Spotify ads slipped malware onto PCs and Macs

Spotify's ads crossed from nuisance over to outright nasty this week, after the music service’s advertising started serving up malware to users on Wednesday. The malware was able to automatically launch browser tabs on Windows and Mac PCs, according to complaints that surfaced online.

As is typical for this kind of malware, the ads directed users’ browsers to other malware-containing sites in the hopes that someone would be duped into downloading more malicious software. The “malvertising” attack didn’t last long as Spotify was able to quickly correct the problem.

“We’ve identified an issue where a small number of users were experiencing a problem with questionable website pop-ups in their default browsers as a result of an isolated issue with an ad on our Free tier,” Spotify said on several threads in its support forums. “We have now identified the source of the problem and have shut it down. We will continue to monitor the situation.”

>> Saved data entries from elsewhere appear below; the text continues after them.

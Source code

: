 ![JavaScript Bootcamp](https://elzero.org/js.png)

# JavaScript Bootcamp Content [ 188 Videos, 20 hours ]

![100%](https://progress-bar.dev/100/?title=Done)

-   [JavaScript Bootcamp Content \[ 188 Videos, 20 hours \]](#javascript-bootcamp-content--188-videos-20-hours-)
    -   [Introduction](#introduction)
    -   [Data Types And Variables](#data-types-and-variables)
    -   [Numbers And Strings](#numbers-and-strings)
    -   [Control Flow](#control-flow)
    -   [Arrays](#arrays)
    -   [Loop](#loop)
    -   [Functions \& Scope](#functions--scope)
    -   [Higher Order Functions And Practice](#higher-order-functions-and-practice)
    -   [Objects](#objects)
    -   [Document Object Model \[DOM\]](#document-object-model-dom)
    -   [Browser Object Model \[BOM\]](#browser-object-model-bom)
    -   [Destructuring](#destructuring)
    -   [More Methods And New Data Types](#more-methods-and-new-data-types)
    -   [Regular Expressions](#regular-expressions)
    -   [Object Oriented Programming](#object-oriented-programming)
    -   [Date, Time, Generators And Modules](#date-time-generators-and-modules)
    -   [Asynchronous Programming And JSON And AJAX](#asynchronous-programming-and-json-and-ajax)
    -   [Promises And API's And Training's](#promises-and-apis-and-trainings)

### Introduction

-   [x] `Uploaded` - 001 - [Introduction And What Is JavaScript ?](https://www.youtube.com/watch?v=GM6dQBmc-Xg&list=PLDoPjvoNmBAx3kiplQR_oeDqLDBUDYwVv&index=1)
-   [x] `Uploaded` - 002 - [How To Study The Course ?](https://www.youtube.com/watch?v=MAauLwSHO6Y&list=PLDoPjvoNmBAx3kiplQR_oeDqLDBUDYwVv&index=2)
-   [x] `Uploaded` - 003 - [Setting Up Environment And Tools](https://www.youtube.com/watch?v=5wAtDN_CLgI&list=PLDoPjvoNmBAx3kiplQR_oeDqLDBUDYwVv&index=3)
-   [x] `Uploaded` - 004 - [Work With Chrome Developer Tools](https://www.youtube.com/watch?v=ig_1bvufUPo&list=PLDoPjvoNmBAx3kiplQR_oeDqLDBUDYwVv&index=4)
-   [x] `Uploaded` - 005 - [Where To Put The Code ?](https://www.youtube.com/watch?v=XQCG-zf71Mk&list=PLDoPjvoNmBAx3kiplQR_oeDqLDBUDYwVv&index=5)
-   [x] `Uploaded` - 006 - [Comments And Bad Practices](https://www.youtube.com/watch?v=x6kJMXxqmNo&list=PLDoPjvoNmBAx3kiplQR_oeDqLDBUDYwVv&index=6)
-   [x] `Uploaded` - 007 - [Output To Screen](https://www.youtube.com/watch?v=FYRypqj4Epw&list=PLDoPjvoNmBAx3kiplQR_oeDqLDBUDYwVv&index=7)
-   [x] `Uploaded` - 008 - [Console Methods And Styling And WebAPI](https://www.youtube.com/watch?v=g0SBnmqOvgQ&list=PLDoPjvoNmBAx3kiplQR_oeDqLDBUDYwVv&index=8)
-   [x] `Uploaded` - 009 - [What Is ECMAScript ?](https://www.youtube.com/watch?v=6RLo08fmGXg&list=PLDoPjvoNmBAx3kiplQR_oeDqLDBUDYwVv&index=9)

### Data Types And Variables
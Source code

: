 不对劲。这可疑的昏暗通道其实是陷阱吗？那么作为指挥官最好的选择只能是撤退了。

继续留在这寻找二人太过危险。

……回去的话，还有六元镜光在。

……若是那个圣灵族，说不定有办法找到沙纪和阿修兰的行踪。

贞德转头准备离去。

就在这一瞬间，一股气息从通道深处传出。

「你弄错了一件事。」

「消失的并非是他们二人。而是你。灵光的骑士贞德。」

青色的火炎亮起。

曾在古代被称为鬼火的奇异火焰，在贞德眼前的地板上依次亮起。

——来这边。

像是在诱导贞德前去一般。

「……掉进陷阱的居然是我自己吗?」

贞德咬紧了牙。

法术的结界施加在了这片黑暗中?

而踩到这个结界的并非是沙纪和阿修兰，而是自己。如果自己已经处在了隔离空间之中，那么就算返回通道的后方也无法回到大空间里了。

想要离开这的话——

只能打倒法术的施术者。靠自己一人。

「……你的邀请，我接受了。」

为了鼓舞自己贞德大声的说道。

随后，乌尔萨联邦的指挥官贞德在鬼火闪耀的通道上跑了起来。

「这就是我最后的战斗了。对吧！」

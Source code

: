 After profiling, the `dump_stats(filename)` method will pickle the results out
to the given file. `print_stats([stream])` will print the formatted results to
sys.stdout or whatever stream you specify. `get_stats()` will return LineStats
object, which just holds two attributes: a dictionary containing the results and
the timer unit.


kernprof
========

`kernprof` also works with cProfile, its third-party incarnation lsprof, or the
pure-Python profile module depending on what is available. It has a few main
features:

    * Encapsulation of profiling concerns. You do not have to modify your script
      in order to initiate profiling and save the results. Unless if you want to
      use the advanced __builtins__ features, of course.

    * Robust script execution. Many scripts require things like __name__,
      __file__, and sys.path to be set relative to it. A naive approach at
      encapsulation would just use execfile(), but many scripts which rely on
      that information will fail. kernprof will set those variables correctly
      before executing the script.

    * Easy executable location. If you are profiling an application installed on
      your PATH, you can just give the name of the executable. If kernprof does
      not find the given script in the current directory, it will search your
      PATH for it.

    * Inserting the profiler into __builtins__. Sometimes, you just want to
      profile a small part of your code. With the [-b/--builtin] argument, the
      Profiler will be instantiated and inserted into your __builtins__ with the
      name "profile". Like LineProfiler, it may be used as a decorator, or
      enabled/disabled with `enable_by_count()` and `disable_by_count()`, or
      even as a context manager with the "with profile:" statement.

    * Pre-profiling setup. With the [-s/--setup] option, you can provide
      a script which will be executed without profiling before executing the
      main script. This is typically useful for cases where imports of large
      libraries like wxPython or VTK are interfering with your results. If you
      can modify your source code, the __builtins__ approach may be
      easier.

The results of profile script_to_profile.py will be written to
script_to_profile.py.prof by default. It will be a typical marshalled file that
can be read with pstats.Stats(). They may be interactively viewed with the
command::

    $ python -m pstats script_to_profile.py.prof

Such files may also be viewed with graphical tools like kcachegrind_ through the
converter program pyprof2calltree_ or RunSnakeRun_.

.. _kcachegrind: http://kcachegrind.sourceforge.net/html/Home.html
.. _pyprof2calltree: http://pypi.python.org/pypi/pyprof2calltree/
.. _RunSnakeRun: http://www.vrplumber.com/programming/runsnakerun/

Spotify's hardly the first tech company to get hit with malware in its ads. Google uncovered malware-loaded ads from an advertising partner in April 2015, and several days before that Yahoo announced it had removed malware from its advertising network.

The impact on you at home: If you're still experiencing malware pop-up problems uninstalling Spotify appears to solve the issue; however, you should also scan your PC with an anti-malware program such as Malwarebytes—a key part of PCWorld's ultimate free security suite—just to be sure. Unfortunately, it’s difficult to protect yourself from these kinds of malware attacks when they come from trusted sources like Spotify. Nevertheless, staying on top of updates for your operating system, browsers, and other programs, especially antivirus software, can help protect you from malware when it strikes.